Acórdão nº 6590/15.6T8LSB.L1.S1 de Supremo Tribunal de Justiça (Portugal), 30 de Abril de 2019

Magistrado ResponsávelRIBEIRO CARDOSO
Data da Resolução30 de Abril de 2019
EmissorSupremo Tribunal de Justiça (Portugal)

Acordam na Secção Social do Supremo Tribunal de Justiça ([1]) ([2]) 1 - RELATÓRIO O SITRA - SINDICATO DOS TRABALHADORES DOS TRANSPORTES interpôs a presente ação declarativa de condenação, emergente de contrato de trabalho individual, com processo comum, contra AA, SA, pedindo que seja condenada a: a) A não aplicar o conceito dos “tempos de disponibilidade” nos seus horários de trabalho aos motoristas associados do Autor; b) A pagar desde 1 de março de 2014 o trabalho efetuado como “tempo de disponibilidade“ aos cálculos e valores de trabalho suplementar aos associados do Autor; c) Registar nos recibos de cada motorista o trabalho realizado como “tempo de disponibilidade“ como trabalho suplementar; d) A revogar todas as faltas injustificadas do registo individual de cada motorista associado do Autor em função da imposição do “tempo de disponibilidade”; e) A revogar todas as sanções disciplinares do registo individual de cada associado do Autor que tenham tido ou venham a ter origem em faltas injustificadas dadas na sequência de não-aceitação do tempo de disponibilidade.

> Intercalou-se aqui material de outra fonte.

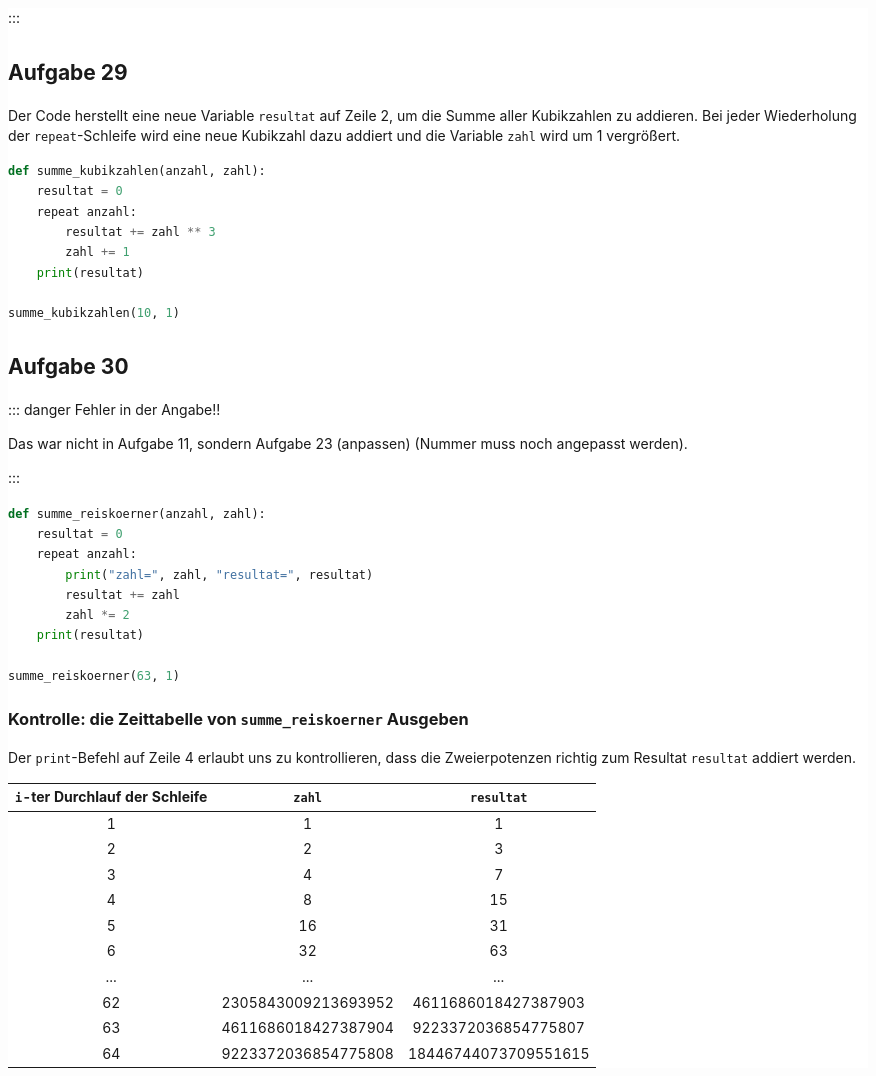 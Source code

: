 :::

## Aufgabe 29

Der Code herstellt eine neue Variable `resultat` auf Zeile 2, um die Summe aller
Kubikzahlen zu addieren. Bei jeder Wiederholung der `repeat`-Schleife wird eine
neue Kubikzahl dazu addiert und die Variable `zahl` wird um 1 vergrößert.

```python
def summe_kubikzahlen(anzahl, zahl):
    resultat = 0
    repeat anzahl:
        resultat += zahl ** 3
        zahl += 1
    print(resultat)

summe_kubikzahlen(10, 1)
```

## Aufgabe 30

::: danger Fehler in der Angabe!!

Das war nicht in Aufgabe 11, sondern Aufgabe 23 (anpassen) (Nummer muss noch angepasst werden).

:::

```python
def summe_reiskoerner(anzahl, zahl):
    resultat = 0
    repeat anzahl:
        print("zahl=", zahl, "resultat=", resultat)
        resultat += zahl
        zahl *= 2
    print(resultat)

summe_reiskoerner(63, 1)
```

### Kontrolle: die Zeittabelle von `summe_reiskoerner` Ausgeben

Der `print`-Befehl auf Zeile 4 erlaubt uns zu kontrollieren, dass die
Zweierpotenzen richtig zum Resultat `resultat` addiert werden.

| `i`-ter Durchlauf der Schleife |       `zahl`        |      `resultat`      |
| :----------------------------: | :-----------------: | :------------------: |
|               1                |          1          |          1           |
|               2                |          2          |          3           |
|               3                |          4          |          7           |
|               4                |          8          |          15          |
|               5                |         16          |          31          |
|               6                |         32          |          63          |
|              ...               |         ...         |         ...          |
|               62               | 2305843009213693952 | 4611686018427387903  |
|               63               | 4611686018427387904 | 9223372036854775807  |
|               64               | 9223372036854775808 | 18446744073709551615 |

Foi proferido despacho de indeferimento liminar da petição inicial relativamente aos pedidos formulados sob alíneas c), d) e e), por serem ineptos.

Proferiu-se sentença a declarar a extinção parcial da instância quanto ao pedido formulado pelo Autor sob alínea a) [«não aplicar o conceito dos “tempos de disponibilidade” nos seus horários de trabalho aos motoristas associados do Autor»] e quanto à parte do pedido formulado pelo Autor sob alínea b) que corresponde aos cálculos para pagamento a partir do mês de junho de 2016, e que determinou o prosseguimento da presente ação para apreciação do parte do pedido formulado pelo Autor sob alínea b) que corresponde aos cálculos para pagamento dos meses de março de 2014 a maio de 2016.

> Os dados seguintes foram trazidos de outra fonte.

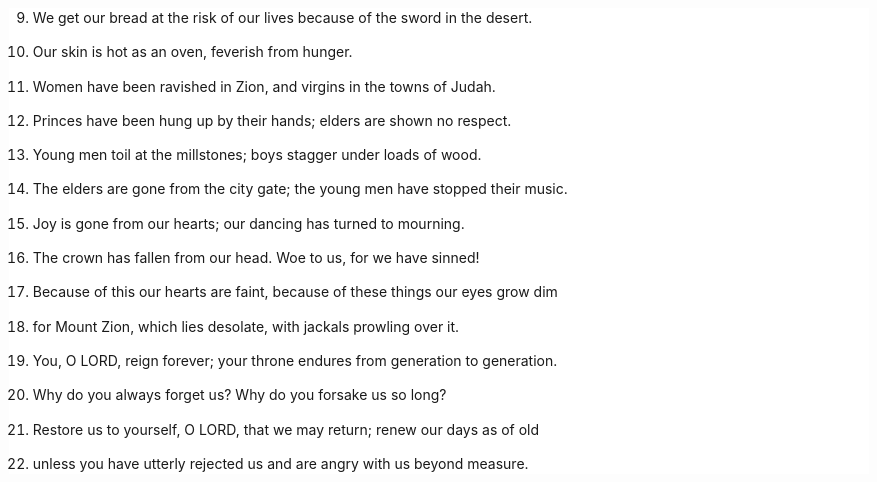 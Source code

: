 9. We get our bread at the risk of our lives because of the sword in the desert.

10. Our skin is hot as an oven, feverish from hunger.

11. Women have been ravished in Zion, and virgins in the towns of Judah.

12. Princes have been hung up by their hands; elders are shown no respect.

13. Young men toil at the millstones; boys stagger under loads of wood.

14. The elders are gone from the city gate; the young men have stopped their music.

15. Joy is gone from our hearts; our dancing has turned to mourning.

16. The crown has fallen from our head. Woe to us, for we have sinned!

17. Because of this our hearts are faint, because of these things our eyes grow dim

18. for Mount Zion, which lies desolate, with jackals prowling over it.

19. You, O LORD, reign forever; your throne endures from generation to generation.

20. Why do you always forget us? Why do you forsake us so long?

21. Restore us to yourself, O LORD, that we may return; renew our days as of old

22. unless you have utterly rejected us and are angry with us beyond measure.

O autor alegou que a ré comunicou que, a partir de 01/03/2014, aplicava o “tempo de disponibilidade” aos motoristas de serviço público, seus associados, invocando para tal o disposto no Dec. Lei nº 237/2007, de 19/06; que é injustificada a aplicação do conceito dos “tempos de disponibilidade” pela não verificação dos requisitos de que a lei faz depender e por não se terem alterado quaisquer circunstâncias no exercício diário da atividade daqueles motoristas que justificasse uma alteração de aplicação de conceito; que, até àquela data, a Ré sempre pagou aos motoristas todas as horas compreendidas entre o início e o termo das respetivos horários de trabalho, sendo que as primeiras 8 horas pagava ao valor da hora normal sem acréscimo e as seguintes com os acréscimos do valor das horas do trabalho suplementar.

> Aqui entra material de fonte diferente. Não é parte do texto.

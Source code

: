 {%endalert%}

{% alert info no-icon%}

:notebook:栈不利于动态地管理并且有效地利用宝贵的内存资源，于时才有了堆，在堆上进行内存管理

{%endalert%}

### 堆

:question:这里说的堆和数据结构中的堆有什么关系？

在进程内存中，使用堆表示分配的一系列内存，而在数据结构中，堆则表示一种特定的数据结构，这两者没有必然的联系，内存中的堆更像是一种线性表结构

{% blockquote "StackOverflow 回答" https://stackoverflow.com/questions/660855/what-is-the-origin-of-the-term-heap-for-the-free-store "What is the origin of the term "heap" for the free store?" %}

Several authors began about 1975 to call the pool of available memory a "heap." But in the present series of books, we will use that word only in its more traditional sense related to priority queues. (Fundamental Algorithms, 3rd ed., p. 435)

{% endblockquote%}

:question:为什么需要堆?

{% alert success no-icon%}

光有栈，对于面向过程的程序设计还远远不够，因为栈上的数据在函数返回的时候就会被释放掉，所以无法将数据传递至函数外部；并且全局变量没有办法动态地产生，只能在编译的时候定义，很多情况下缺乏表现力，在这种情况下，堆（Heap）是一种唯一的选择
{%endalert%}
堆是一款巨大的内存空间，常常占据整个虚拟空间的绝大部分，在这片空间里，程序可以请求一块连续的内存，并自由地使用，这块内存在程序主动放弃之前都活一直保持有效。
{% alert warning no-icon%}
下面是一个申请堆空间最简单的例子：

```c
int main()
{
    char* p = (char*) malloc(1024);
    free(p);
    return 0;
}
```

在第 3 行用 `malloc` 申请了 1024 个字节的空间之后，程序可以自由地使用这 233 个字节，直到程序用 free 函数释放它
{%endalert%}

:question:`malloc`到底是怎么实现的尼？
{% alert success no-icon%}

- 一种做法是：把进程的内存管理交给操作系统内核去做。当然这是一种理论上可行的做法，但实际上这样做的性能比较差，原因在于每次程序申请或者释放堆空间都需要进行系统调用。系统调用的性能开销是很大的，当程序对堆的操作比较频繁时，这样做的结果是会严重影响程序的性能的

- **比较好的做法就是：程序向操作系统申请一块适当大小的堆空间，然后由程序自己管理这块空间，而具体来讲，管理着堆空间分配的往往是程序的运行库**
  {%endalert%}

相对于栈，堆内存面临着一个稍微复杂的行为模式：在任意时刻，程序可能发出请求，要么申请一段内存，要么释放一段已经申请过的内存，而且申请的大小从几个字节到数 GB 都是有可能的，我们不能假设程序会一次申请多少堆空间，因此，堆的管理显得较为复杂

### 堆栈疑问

A Ré alegou que exerce a atividade de transporte público rodoviário de passageiros e que realiza serviços regulares cujo percurso de linha é superior a 50 quilómetros. Nos períodos de ponta da manhã e da tarde tem de empregar todos os motoristas e todos os autocarros disponíveis, mas que fora destes períodos apenas necessita de afetar entre 40% a 60% dos seus motoristas e autocarros, dependendo da hora e da zona de tráfego. Sempre pagou aos motoristas todas as horas compreendidas entre o início e o termo do horário de trabalho, ressalvados os intervalos de refeição, pagando-lhe as primeiras oito horas pelo valor normal e as horas seguintes com os acréscimos previstos para a remuneração do trabalho suplementar, mesmo que, entretanto, tenham ocorrido períodos durante os quais não tenham exercido, nem lhes fora solicitada, qualquer atividade. Durante a jornada de trabalho existem vários tempos mortos de duração considerável e durante esses períodos os motoristas não estão obrigados a permanecer nas suas instalações, mas sabem que podem ser chamados para ocorrer à realização de qualquer serviço que não esteja previsto, pelo que tais períodos de inatividade devem ser qualificados como tempos de disponibilidade.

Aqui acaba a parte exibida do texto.